Live/dead staining of MC3T3-E1 cells on a Sn3 HEA, b Sn0 HEA, and c Ti–6Al–4V alloy, and d numbers of cells attached to HEAs and Ti–6Al–4V alloy after cell culture for 24 h (presented as percentages of number of cells attached to Ti–6Al–4V alloy)

4 Conclusion

In the present study, (Ti0.2Zr0.2Hf0.2Nb0.2Ta0.2)100-xSnx (x = 3, 5, and 7; at%) HEAs with good mechanical properties, corrosion resistance, and biocompatibility have been developed.
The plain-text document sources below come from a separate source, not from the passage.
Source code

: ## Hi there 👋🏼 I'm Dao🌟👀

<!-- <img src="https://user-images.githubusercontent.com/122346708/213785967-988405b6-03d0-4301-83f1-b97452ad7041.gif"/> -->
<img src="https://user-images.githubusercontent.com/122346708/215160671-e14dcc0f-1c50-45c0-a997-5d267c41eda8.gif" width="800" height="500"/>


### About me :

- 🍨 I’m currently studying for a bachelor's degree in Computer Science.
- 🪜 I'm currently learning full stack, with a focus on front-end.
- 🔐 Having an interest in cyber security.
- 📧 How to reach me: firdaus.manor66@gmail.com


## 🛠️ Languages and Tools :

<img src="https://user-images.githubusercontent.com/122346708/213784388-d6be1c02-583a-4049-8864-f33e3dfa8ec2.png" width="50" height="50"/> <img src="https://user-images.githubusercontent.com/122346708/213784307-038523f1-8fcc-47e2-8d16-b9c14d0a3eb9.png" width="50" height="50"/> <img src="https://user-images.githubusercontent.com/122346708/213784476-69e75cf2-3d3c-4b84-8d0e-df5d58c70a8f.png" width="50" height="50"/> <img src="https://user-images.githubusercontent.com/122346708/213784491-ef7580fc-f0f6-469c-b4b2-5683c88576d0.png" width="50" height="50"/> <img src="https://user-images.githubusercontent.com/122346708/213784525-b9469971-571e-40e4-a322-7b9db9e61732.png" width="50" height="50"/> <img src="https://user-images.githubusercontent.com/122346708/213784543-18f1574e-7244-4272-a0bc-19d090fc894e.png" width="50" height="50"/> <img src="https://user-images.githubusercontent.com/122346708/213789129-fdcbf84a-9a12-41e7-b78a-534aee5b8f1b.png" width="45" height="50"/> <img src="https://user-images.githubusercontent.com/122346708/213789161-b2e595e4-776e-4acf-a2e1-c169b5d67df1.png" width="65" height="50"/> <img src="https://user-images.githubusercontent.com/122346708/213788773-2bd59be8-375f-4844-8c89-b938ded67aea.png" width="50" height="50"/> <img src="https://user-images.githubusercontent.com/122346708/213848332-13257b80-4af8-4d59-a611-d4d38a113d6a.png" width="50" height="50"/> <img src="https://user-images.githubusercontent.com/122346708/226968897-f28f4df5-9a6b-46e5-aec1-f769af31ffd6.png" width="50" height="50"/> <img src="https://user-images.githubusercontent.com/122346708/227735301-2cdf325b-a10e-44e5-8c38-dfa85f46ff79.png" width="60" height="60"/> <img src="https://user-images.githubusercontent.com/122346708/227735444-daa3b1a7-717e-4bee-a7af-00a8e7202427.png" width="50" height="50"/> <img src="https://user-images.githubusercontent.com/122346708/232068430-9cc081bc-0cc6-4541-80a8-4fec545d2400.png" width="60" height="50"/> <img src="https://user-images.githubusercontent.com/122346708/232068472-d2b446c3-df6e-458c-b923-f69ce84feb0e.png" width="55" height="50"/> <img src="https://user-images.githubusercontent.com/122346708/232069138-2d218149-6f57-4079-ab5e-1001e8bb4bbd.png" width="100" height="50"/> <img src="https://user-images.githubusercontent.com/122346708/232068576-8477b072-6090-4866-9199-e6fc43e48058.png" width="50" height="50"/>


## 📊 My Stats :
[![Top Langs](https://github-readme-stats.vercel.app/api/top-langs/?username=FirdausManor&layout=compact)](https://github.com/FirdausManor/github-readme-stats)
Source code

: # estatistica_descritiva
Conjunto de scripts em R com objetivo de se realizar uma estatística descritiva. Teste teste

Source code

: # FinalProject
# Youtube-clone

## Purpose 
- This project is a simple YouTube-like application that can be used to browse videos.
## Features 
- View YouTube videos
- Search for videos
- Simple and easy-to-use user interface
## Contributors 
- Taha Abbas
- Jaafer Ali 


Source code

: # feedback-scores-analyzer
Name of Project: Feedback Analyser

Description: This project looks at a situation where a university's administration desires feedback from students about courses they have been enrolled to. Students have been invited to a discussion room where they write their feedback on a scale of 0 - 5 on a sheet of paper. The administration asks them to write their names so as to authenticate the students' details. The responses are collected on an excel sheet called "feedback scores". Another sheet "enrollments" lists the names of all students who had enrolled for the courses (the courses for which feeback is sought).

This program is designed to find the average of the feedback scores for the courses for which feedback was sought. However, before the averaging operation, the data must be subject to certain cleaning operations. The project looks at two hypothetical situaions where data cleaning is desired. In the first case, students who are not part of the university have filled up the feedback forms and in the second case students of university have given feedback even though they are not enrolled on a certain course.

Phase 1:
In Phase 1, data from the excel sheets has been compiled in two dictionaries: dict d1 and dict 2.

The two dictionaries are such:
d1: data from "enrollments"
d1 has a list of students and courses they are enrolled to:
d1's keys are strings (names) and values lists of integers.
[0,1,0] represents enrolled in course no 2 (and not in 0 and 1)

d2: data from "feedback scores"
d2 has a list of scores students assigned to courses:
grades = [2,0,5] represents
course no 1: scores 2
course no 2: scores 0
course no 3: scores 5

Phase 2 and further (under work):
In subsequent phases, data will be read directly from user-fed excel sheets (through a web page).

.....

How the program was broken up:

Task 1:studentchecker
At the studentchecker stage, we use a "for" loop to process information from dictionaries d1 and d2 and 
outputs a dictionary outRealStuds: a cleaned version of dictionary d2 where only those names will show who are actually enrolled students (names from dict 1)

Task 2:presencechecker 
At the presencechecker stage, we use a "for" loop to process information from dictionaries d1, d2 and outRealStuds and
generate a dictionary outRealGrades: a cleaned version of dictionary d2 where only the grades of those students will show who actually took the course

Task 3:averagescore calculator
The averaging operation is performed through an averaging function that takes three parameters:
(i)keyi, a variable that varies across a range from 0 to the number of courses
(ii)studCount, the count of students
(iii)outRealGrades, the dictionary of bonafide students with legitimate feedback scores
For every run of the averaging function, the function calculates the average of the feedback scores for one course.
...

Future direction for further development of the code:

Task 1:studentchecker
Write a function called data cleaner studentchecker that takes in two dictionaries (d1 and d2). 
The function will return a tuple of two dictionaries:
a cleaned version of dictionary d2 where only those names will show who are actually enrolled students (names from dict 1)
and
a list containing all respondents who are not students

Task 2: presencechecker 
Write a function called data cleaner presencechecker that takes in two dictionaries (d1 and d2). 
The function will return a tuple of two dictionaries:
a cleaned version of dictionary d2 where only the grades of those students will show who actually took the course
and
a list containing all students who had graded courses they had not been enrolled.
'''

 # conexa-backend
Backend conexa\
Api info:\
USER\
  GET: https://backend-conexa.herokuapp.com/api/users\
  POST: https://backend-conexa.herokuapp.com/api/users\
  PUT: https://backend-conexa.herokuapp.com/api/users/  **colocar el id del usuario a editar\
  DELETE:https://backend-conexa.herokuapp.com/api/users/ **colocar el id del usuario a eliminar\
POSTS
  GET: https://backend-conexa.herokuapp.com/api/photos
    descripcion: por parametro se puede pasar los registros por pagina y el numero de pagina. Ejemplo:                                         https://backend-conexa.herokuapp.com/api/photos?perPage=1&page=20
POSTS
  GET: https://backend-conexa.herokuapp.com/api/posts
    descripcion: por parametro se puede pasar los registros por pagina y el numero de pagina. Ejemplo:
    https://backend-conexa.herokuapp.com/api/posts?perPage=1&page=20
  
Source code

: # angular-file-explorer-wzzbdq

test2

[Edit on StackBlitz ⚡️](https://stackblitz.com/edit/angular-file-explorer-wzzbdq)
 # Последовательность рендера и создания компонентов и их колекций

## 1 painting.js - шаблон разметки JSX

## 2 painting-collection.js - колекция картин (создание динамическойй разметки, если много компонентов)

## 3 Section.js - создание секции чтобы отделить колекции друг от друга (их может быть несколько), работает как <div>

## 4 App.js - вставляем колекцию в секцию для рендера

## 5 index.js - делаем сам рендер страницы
The HEA with 3 at% Sn exhibits the single BCC structure. With the further increasing in Sn contents to x = 5 at% and 7 at%, the HEAs are composed of the BCC structure and the HCP-(Sn, Zr) ordered phase. These HEAs exhibit improved compressive yield strengths (1068–1259 MPa) and hardness (HV 315–HV 390) with the Sn contents increasing. Young's moduli of these HEAs are about 80–91 GPa, which are lower than that of the Ti–6Al–4V alloy. Among these HEAs, the (Ti0.2Zr0.2Hf0.2Nb0.2Ta0.2)97Sn3 HEA shows a good integration of mechanical properties, including a relatively low Young’s modulus of 80 GPa, high compressive yield strength up to ~ 1068 MPa, and a plastic strain of about 45%. Good bio-corrosion resistance of the HEAs is revealed by the passivation and no pitting in Hank’s solution. The HEA with 3 at% Sn can support the initial cell attachment with high viability, indicating the good biocompatibility. Combining the good mechanical properties, corrosion resistance, and biocompatibility, the Ti–Zr–Hf–Nb–Ta–Sn HEAs show great promise as potential biomaterials.